Par des mémoires en défense, enregistrés le 6 décembre 2022 et le 24 mars 2023, la commune de Megève, représentée par Me Antoine, conclut au rejet de la requête et demande que la somme de 3 000 euros soit mise à la charge de M. B en application de l’article L. 761-1 du code de justice administrative.
Elle soutient que les moyens soulevés par M. B ne sont pas fondés.
Par un mémoire en défense et des pièces complémentaires enregistrés le 27 mars 2025 et le 10 avril 2025, la préfète de la région Auvergne-Rhône-Alpes conclut au rejet de la requête.
Elle soutient que :
— la requête est tardive ;
— les moyens soulevés par M. B ne sont pas fondés.
La clôture d’instruction est intervenue en application de l’article R. 613-2 du code de justice administrative trois jours francs avant l’audience.
Vu la décision attaquée et les autres pièces du dossier.
Vu :
— le code de l’urbanisme ;
— le code du patrimoine ;
— le règlement du plan local d’urbanisme de Megève ;
— le code de justice administrative.
Les parties ont été régulièrement averties du jour de l’audience.
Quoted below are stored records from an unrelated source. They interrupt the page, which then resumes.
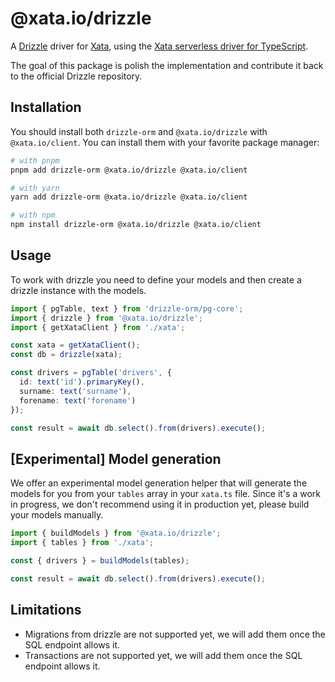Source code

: # @xata.io/drizzle

A [Drizzle](https://github.com/drizzle-team/drizzle-orm) driver for [Xata](https://xata.io), using the [Xata serverless driver for TypeScript](https://github.com/xataio/client-ts).

The goal of this package is polish the implementation and contribute it back to the official Drizzle repository.

## Installation

You should install both `drizzle-orm` and `@xata.io/drizzle` with `@xata.io/client`. You can install them with your favorite package manager:

```bash
# with pnpm
pnpm add drizzle-orm @xata.io/drizzle @xata.io/client

# with yarn
yarn add drizzle-orm @xata.io/drizzle @xata.io/client

# with npm
npm install drizzle-orm @xata.io/drizzle @xata.io/client
```

## Usage

To work with drizzle you need to define your models and then create a drizzle instance with the models.

```ts
import { pgTable, text } from 'drizzle-orm/pg-core';
import { drizzle } from '@xata.io/drizzle';
import { getXataClient } from './xata';

const xata = getXataClient();
const db = drizzle(xata);

const drivers = pgTable('drivers', {
  id: text('id').primaryKey(),
  surname: text('surname'),
  forename: text('forename')
});

const result = await db.select().from(drivers).execute();
```

## [Experimental] Model generation

We offer an experimental model generation helper that will generate the models for you from your `tables` array in your `xata.ts` file. Since it's a work in progress, we don't recommend using it in production yet, please build your models manually.

```ts
import { buildModels } from '@xata.io/drizzle';
import { tables } from './xata';

const { drivers } = buildModels(tables);

const result = await db.select().from(drivers).execute();
```

## Limitations

- Migrations from drizzle are not supported yet, we will add them once the SQL endpoint allows it.
- Transactions are not supported yet, we will add them once the SQL endpoint allows it.
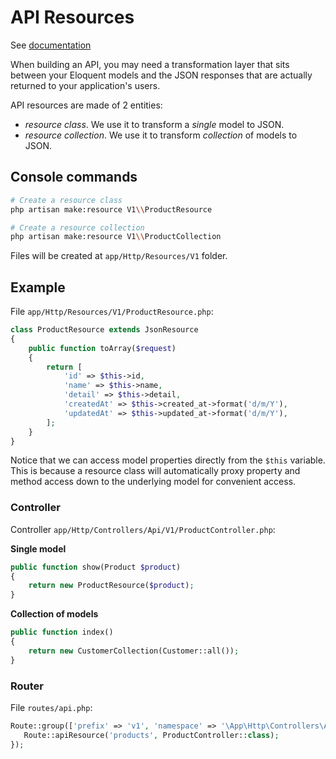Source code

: # API Resources

See [documentation](https://laravel.com/docs/master/eloquent-resources)

When building an API, you may need a transformation layer that sits between your 
Eloquent models and the JSON responses that are actually returned to your application's users.

API resources are made of 2 entities: 

- *resource class*. We use it to transform a *single* model to JSON.
- *resource collection*. We use it to transform *collection* of models to JSON.

## Console commands

```bash
# Create a resource class
php artisan make:resource V1\\ProductResource

# Create a resource collection
php artisan make:resource V1\\ProductCollection
```
Files will be created at `app/Http/Resources/V1` folder.

## Example

File `app/Http/Resources/V1/ProductResource.php`:

```php
class ProductResource extends JsonResource
{
    public function toArray($request)
    {
        return [
            'id' => $this->id,
            'name' => $this->name,
            'detail' => $this->detail,
            'createdAt' => $this->created_at->format('d/m/Y'),
            'updatedAt' => $this->updated_at->format('d/m/Y'),
        ];
    }
}
```

Notice that we can access model properties directly from the `$this` variable. 
This is because a resource class will automatically 
proxy property and method access down to the underlying model for convenient access.

### Controller

Controller `app/Http/Controllers/Api/V1/ProductController.php`:

**Single model**

```php
public function show(Product $product)
{
    return new ProductResource($product);
}
```

**Collection of models**

```php
public function index()
{
    return new CustomerCollection(Customer::all());
}
```

### Router

File `routes/api.php`:

```php
Route::group(['prefix' => 'v1', 'namespace' => '\App\Http\Controllers\Api\V1'], function() {
   Route::apiResource('products', ProductController::class);
});
```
Ont été entendus au cours de l’audience publique :
— le rapport de M. Sauveplane,
— les conclusions de Mme Akoun, rapporteure publique,
— et les observations de Me Eard-Aminthas et de Me Malle, représentant M. B, et les observations de Me Boiron-Bertrand, représentant la commune de Megève.
Une note en délibéré a été enregistrée le 25 avril 2025 pour la commune de Megève.
Considérant ce qui suit :
1. M. B a sollicité la délivrance d’un permis de construire pour la démolition de deux bâtiments et la construction d’un immeuble à usage d’habitation d’une surface de plancher de 1 300 m² comprenant 7 logements sur la parcelle cadastrée section AN n°119 située au lieudit l’Arly. Par un arrêté n° PC 74173 20 00101, du 19 octobre 2020, le maire de la commune de Megève a rejeté cette demande. Par un arrêt n°21LY02758 du 22 février 2022, la cour administrative de Lyon a annulé l’arrêté du 19 octobre 2020 et enjoint à la commune de Megève de réexaminer la demande de permis de construire de M. B. Par un arrêté du 7 avril 2022, le maire de la commune de Megève a de nouveau rejeté cette demande de construire.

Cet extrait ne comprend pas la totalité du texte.